Message-ID: <549A4708.90808@linux.intel.com>
Date: Wed, 24 Dec 2014 12:54:32 +0800
From: Jiang Liu <jiang.liu@linux.intel.com>
Organization: Intel
User-Agent: Mozilla/5.0 (Windows NT 6.2; WOW64; rv:31.0) Gecko/20100101 Thunderbird/31.3.0
MIME-Version: 1.0
To: "Zhang, Yang Z" <yang.z.zhang@intel.com>,
        Paolo Bonzini <pbonzini@redhat.com>, "Wu, Feng" <feng.wu@intel.com>,
        Thomas Gleixner <tglx@linutronix.de>, Ingo Molnar <mingo@kernel.org>,
        "H. Peter Anvin" <hpa@linux.intel.com>,
        "x86@kernel.org" <x86@kernel.org>, Gleb Natapov <gleb@kernel.org>,
        "dwmw2@infradead.org" <dwmw2@infradead.org>,
        "joro@8bytes.org" <joro@8bytes.org>,
        Alex Williamson <alex.williamson@redhat.com>
CC: "iommu@lists.linux-foundation.org" <iommu@lists.linux-foundation.org>,
        "linux-kernel@vger.kernel.org" <linux-kernel@vger.kernel.org>,
        KVM list <kvm@vger.kernel.org>, Eric Auger <eric.auger@linaro.org>
Subject: Re: [v3 06/26] iommu, x86: No need to migrating irq for VT-d Posted-Interrupts
References: <1418397300-10870-1-git-send-email-feng.wu@intel.com>	<1418397300-10870-7-git-send-email-feng.wu@intel.com>	<A9667DDFB95DB7438FA9D7D576C3D87E0AC0486D@SHSMSX104.ccr.corp.intel.com>	<E959C4978C3B6342920538CF579893F00230A649@SHSMSX104.ccr.corp.intel.com>	<A9667DDFB95DB7438FA9D7D576C3D87E0AC04E77@SHSMSX104.ccr.corp.intel.com>	<54941326.4080405@redhat.com> <A9667DDFB95DB7438FA9D7D576C3D87E0AC06282@SHSMSX104.ccr.corp.intel.com> <54992C2C.5030305@redhat.com> <E959C4978C3B6342920538CF579893F002314236@SHSMSX104.ccr.corp.intel.com> <5499370D.8000703@redhat.com> <A9667DDFB95DB7438FA9D7D576C3D87E0AC06DF9@SHSMSX104.ccr.corp.intel.com> <549A211A.30508@linux.intel.com> <A9667DDFB95DB7438FA9D7D576C3D87E0AC06E9B@SHSMSX104.ccr.corp.intel.com>
In-Reply-To: <A9667DDFB95DB7438FA9D7D576C3D87E0AC06E9B@SHSMSX104.ccr.corp.intel.com>
Content-Type: text/plain; charset=windows-1252
Content-Transfer-Encoding: 7bit
Sender: linux-kernel-owner@vger.kernel.org

On 2014/12/24 10:32, Zhang, Yang Z wrote:
> Jiang Liu wrote on 2014-12-24:
>> On 2014/12/24 9:38, Zhang, Yang Z wrote:
>>> Paolo Bonzini wrote on 2014-12-23:
>>>>
>>>>
>>>> On 23/12/2014 10:07, Wu, Feng wrote:
>>>>>> On 23/12/2014 01:37, Zhang, Yang Z wrote:
>>>>>>> I don't quite understand it. If user set an interrupt's affinity
>>>>>>> to a CPU, but he still see the interrupt delivers to other CPUs in host.

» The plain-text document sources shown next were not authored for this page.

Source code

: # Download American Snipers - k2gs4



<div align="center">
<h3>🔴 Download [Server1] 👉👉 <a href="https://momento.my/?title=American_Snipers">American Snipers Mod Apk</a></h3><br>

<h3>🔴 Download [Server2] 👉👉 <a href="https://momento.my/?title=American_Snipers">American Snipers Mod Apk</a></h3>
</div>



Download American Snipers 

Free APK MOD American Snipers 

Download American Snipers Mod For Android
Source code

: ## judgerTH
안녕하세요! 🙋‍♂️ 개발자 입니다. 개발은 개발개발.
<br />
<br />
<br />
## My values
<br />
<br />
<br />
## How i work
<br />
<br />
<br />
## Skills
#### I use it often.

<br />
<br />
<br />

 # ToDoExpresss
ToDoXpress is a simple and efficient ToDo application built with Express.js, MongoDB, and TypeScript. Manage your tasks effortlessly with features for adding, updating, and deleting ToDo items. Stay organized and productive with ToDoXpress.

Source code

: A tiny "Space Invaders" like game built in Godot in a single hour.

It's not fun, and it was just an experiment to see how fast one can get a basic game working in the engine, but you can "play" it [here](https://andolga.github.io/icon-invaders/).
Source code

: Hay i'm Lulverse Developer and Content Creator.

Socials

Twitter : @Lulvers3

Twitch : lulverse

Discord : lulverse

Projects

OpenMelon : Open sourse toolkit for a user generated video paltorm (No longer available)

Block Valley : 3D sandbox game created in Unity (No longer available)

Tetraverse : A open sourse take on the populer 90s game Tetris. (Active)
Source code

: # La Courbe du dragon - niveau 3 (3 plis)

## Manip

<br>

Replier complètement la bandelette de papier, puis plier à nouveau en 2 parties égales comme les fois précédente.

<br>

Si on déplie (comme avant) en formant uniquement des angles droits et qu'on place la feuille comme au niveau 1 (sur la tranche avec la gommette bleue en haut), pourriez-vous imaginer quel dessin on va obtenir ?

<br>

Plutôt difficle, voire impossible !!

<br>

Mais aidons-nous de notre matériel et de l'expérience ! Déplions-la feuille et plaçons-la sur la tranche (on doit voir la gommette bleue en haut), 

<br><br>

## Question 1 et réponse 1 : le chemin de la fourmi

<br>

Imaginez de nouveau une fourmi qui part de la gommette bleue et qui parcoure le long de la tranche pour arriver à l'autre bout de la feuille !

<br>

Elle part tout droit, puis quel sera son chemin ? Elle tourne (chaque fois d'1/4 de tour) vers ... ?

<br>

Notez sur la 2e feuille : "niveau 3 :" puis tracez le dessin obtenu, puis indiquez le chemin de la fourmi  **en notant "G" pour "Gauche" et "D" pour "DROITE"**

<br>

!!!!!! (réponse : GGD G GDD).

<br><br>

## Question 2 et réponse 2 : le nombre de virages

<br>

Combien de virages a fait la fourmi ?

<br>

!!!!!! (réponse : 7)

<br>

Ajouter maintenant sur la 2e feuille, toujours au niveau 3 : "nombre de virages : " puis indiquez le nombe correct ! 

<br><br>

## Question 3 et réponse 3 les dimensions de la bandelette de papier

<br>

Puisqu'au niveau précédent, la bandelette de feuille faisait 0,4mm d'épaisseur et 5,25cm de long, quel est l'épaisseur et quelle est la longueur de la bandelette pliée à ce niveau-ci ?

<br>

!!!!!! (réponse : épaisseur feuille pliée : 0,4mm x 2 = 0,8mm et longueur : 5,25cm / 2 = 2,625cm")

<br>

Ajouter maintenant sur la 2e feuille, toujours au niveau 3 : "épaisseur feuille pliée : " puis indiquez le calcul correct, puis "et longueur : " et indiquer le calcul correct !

>>>>>>> Do you think it is a right behavior?
>>>>>>
>>>>>> No, the interrupt is not delivered at all in the host.  Normally you'd have:
>>>>>>
>>>>>> - interrupt delivered to CPU from host affinity
>>>>>>
>>>>>> - VFIO interrupt handler writes to irqfd
>>>>>>
>>>>>> - interrupt delivered to vCPU from guest affinity
>>>>>>
>>>>>> Here, you just skip the first two steps.  The interrupt is
>>>>>> delivered to the thread that is running the vCPU directly, so the
>>>>>> host affinity is bypassed entirely.
>>>>>>
>>>>>> ... unless you are considering the case where the vCPU is blocked
>>>>>> and the host is processing the posted interrupt wakeup vector.

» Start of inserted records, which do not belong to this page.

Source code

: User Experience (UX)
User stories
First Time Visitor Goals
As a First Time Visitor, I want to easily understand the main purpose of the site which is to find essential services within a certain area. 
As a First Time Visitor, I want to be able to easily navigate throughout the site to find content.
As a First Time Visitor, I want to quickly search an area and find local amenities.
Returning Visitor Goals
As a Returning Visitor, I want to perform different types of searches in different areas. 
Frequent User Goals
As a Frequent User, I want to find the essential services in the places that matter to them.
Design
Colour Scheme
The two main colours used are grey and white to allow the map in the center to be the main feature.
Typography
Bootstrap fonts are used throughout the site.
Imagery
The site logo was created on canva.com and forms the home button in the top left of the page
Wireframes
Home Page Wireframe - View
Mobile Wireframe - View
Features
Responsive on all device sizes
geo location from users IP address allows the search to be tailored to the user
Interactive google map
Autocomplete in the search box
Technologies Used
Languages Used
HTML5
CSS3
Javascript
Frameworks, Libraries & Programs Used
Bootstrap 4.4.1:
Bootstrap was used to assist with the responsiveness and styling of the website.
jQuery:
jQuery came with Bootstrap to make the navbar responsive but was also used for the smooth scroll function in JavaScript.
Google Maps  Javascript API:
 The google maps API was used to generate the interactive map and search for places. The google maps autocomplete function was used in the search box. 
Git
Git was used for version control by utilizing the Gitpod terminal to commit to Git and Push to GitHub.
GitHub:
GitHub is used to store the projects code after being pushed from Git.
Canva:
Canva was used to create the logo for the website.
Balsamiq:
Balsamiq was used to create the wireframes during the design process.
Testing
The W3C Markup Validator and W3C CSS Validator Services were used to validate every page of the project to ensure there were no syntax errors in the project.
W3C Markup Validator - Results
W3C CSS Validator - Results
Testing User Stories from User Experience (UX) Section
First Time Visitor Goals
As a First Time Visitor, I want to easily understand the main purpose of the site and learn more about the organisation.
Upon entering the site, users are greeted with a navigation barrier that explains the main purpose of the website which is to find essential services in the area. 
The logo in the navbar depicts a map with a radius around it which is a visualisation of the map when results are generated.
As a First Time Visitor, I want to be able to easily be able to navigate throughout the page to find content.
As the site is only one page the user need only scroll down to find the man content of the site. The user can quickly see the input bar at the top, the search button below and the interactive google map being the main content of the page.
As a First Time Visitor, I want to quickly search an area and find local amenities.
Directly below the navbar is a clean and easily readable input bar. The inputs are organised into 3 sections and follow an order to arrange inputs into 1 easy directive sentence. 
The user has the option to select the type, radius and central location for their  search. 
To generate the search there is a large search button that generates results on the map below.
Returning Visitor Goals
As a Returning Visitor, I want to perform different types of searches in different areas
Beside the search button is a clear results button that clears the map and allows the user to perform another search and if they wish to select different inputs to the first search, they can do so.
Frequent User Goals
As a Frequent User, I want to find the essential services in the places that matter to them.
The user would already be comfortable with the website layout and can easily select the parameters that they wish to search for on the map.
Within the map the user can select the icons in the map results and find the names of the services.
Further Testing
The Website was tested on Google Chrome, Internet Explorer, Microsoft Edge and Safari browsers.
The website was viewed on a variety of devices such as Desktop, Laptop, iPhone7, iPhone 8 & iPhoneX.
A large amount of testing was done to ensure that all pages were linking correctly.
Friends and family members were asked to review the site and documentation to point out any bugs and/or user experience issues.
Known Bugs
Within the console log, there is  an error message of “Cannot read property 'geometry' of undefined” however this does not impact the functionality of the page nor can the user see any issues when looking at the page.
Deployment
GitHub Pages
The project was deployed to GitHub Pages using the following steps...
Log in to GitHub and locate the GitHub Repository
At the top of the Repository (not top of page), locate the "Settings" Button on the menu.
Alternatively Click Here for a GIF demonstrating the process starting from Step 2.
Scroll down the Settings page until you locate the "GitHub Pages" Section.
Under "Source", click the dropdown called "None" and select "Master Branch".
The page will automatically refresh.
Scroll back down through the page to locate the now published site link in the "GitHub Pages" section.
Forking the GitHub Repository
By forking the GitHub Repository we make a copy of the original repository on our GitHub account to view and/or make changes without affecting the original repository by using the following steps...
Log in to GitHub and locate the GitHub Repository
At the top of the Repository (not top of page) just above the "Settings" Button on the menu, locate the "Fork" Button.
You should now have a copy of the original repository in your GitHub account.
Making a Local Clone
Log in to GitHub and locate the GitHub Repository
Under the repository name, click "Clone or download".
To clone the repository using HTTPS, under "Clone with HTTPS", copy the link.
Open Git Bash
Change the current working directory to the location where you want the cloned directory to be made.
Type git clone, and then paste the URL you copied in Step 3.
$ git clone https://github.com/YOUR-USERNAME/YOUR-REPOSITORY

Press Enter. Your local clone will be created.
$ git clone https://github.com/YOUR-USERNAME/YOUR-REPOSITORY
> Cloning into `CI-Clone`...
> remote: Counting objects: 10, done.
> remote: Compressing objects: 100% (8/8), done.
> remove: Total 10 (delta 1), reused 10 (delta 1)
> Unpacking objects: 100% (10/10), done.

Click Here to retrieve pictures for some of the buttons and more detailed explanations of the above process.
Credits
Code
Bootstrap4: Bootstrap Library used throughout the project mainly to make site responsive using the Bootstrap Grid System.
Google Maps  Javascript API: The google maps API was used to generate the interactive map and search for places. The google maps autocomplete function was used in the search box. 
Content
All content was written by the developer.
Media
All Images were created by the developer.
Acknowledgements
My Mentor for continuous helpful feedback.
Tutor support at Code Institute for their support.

>>>>>> In that case yes, it would be better to set NDST to a CPU
>>>>>> matching the host
>> affinity.
>>>>>
>>>>> In my understanding, wakeup vector should have no relationship
>>>>> with the host affinity of the irq. Wakeup notification event
>>>>> should be delivered to the pCPU which the vCPU was blocked on. And
>>>>> in kernel's point of view, the irq is not associated with the wakeup vector, right?
>>>>
>>>> That is correct indeed.  It is not associated to the wakeup vector,
>>>> hence this patch is right, I think.
>>>>
>>>> However, the wakeup vector has the same function as the VFIO
>>>> interrupt handler, so you could argue that it is tied to the host
>>>> affinity rather than the guest.  Let's wait for Yang to answer.
>>>
>>> Actually, that's my original question too. I am wondering what
>>> happens if the
>> user changes the assigned device's affinity in host's /proc/irq/? If
>> ignore it is acceptable, then this patch is ok. But it seems the
>> discussion out of my scope, need some experts to tell us their idea since it will impact the user experience.
>> Hi Yang,
> 
> Hi Jiang,
> 
>> 	Originally we have a proposal to return failure when user sets IRQ
>> affinity through native OS interfaces if an IRQ is in PI mode. But
>> that proposal will break CPU hot-removal because OS needs to migrate
>> away all IRQs binding to the CPU to be offlined. Then we propose
>> saving user IRQ affinity setting without changing hardware
>> configuration (keeping PI configuration). Later when PI mode is
>> disabled, the cached affinity setting will be used to setup IRQ
>> destination for native OS. On the other hand, for IRQ in PI mode, it
>> won't be delivered to native OS, so user may not sense that the IRQ is delivered to CPUs other than those in the affinity set.
> 
> The IRQ is still there but will be delivered to host in the form of PI event(if the VCPU is running in root-mode). I am not sure whether those interrupts should be reflected in /proc/interrupts? If the answer is yes, then which entries should be used, a new PI entry or use the original IRQ entry?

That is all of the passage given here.